* **What the task asks**
State, as a number alone, how many lines of the data contain the string "rightskip".

* **Dataset records**
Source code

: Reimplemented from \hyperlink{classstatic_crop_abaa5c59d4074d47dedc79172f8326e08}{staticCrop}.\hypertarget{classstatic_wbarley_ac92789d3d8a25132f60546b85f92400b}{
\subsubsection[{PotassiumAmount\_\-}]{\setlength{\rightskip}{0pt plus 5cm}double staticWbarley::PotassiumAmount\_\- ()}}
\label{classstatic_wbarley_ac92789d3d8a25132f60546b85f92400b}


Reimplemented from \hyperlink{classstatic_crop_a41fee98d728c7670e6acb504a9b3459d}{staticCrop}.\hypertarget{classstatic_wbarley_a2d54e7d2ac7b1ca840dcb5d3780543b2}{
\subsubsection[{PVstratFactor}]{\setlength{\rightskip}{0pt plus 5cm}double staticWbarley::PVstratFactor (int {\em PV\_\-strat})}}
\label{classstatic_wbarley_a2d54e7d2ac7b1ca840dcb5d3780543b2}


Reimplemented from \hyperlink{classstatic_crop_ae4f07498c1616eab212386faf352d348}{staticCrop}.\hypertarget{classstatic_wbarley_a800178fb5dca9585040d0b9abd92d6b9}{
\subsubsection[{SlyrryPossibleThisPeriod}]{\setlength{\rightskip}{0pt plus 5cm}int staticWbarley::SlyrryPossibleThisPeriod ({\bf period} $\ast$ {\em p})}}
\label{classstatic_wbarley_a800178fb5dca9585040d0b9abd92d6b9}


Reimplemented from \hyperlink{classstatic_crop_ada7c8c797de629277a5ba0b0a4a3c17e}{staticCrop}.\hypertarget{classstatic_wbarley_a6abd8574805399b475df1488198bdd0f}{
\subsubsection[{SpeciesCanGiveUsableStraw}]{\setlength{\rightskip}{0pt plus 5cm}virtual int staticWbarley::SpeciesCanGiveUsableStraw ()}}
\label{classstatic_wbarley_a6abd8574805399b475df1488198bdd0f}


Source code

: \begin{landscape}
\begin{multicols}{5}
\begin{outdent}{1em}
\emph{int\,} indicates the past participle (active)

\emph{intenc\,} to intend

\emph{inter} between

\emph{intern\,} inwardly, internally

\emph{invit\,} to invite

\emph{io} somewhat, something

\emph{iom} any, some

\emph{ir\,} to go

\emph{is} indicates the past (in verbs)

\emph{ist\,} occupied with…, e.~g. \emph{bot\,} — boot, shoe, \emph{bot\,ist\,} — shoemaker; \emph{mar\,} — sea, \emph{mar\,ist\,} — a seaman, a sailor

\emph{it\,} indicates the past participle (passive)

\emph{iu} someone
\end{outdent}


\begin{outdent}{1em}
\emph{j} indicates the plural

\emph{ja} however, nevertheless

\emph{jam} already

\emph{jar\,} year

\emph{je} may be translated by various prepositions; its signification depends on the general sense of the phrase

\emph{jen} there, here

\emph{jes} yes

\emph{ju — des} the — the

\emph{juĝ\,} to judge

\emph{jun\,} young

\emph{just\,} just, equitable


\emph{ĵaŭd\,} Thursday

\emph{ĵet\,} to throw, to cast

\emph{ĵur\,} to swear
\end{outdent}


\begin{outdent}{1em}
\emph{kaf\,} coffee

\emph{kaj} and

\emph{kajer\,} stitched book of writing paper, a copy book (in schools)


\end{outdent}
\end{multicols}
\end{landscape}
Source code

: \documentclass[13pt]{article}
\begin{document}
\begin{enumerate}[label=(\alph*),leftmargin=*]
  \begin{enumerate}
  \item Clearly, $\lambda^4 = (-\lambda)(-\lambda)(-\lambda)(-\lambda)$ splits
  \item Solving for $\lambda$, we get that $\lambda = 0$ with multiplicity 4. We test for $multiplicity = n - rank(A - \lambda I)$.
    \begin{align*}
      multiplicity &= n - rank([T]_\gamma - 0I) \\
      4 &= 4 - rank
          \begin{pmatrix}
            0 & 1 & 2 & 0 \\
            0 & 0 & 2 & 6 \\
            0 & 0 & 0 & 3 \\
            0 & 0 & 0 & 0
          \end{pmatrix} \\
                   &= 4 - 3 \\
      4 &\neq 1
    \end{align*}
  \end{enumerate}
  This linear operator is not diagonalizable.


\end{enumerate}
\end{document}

* **Solution**
4